A advogada lembra que já existem proteções legais sobre discriminações salariais, pois tanto a Constituição Federal como a Consolidação das Leis do Trabalho (CLT) proíbem diferença de salários, de exercício de funções e de critério de admissão por motivo de sexo, idade, cor ou estado civil. No entanto, sabemos que apesar das previsões na Constituição e na CLT, o Brasil não foi capaz de diminuir a disparidade salarial entre homens e mulheres.

“Dentre vários motivos sob o ponto de vista jurídico, podemos destacar dois de ordem prática: (1) as mulheres prejudicadas têm medo de perder o emprego caso questionem a discriminação judicial ou administrativamente e (2) as penalidades previstas na CLT, por serem brandas, compensam a infração à lei. O projeto de lei busca resolver o segundo caso. Com uma punição mais rigorosa, é possível que ocorram avanços na equiparação salarial por gênero”.

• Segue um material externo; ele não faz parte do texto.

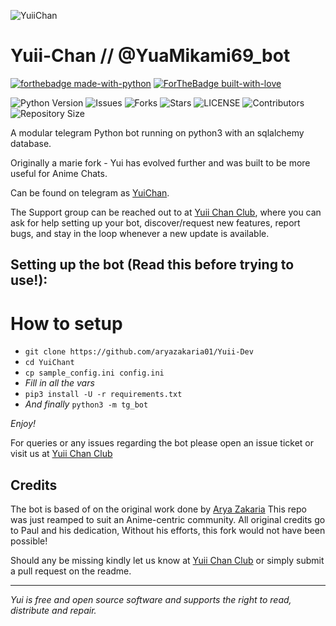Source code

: ![YuiiChan](https://telegra.ph/file/b89daeab2dd9c5c299dc4.jpg)
# Yuii-Chan // @YuaMikami69_bot

[![forthebadge made-with-python](http://ForTheBadge.com/images/badges/made-with-python.svg)](https://www.python.org/)
[![ForTheBadge built-with-love](http://ForTheBadge.com/images/badges/built-with-love.svg)](https://GitHub.com/Dank-del/)</br>


![Python Version](https://img.shields.io/badge/python-3.8-green?style=for-the-badge&logo=appveyor)
![Issues](https://img.shields.io/github/issues/aryazakaria01/Yuii-Dev?style=for-the-badge&logo=appveyor)
![Forks](https://img.shields.io/github/forks/aryazakaria01/Yuii-Dev?style=for-the-badge&logo=appveyor)
![Stars](https://img.shields.io/github/stars/aryazakaria01/Yuii-Dev?style=for-the-badge&logo=appveyor)
![LICENSE](https://img.shields.io/github/license/aryazakaria01/Yuii-Dev?style=for-the-badge&logo=appveyor)
![Contributors](https://img.shields.io/github/contributors/aryazakaria01/Yuii-Dev?style=for-the-badge&logo=appveyor)
![Repository Size](https://img.shields.io/github/repo-size/aryazakaria01/Yuii-Dev?style=for-the-badge&logo=appveyor)</br>

A modular telegram Python bot running on python3 with an sqlalchemy database.

Originally a marie fork - Yui has evolved further and was built to be more useful for Anime Chats.

Can be found on telegram as [YuiChan](https://t.me/@YuaMikami69_bot).

The Support group can be reached out to at [Yuii Chan Club](https://t.me/yuiichansupport), where you can ask for help setting up your bot, discover/request new features, report bugs, and stay in the loop whenever a new update is available.



## Setting up the bot (Read this before trying to use!):


# How to setup

- `git clone https://github.com/aryazakaria01/Yuii-Dev`
- `cd YuiChant`
- `cp sample_config.ini config.ini`
- *Fill in all the vars*
- `pip3 install -U -r requirements.txt`
- *And finally* `python3 -m tg_bot`

*Enjoy!*


For queries or any issues regarding the bot please open an issue ticket or visit us at [Yuii Chan Club](https://t.me/yuiichansupport)  

## Credits
The bot is based of on the original work done by [Arya Zakaria](https://github.com/aryazakaria01)
This repo was just reamped to suit an Anime-centric community. All original credits go to Paul and his dedication, Without his efforts, this fork would not have been possible!


Should any be missing kindly let us know at [Yuii Chan Club](https://t.me/yuiichansupport) or simply submit a pull request on the readme.


-------------------------------------------------------------------------------------

*Yui is free and open source software and supports the right to read, distribute and repair.*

A equiparação salarial é ponto central para estimular a entrada e a manutenção das mulheres nas suas carreiras. Essa questão não é diferente no mercado publicitário. Em 2019, o PROPMARK e a More Grls fizeram uma pesquisa que mostrou que as mulheres ocupam 46% dos cargos de liderança. A maioria está concentrada em cargos de “middle management”, um total de 54%. Ou seja, são gestoras, mas ainda não estão no topo da pirâmide. “O cargo de CEO nas principais agências do país é ocupado por apenas 11% de mulheres e 37% em cargos de VP e C-level. Outro ponto a se destacar é que as mulheres ainda estão concentradas nas áreas de atendimento, com 69%. Já na criação, elas são apenas 25%. Mas ainda tem um problema maior para se discutir: de todos os cargos de liderança, apenas 4,3% são ocupados por mulheres negras”, pontua Gabriela.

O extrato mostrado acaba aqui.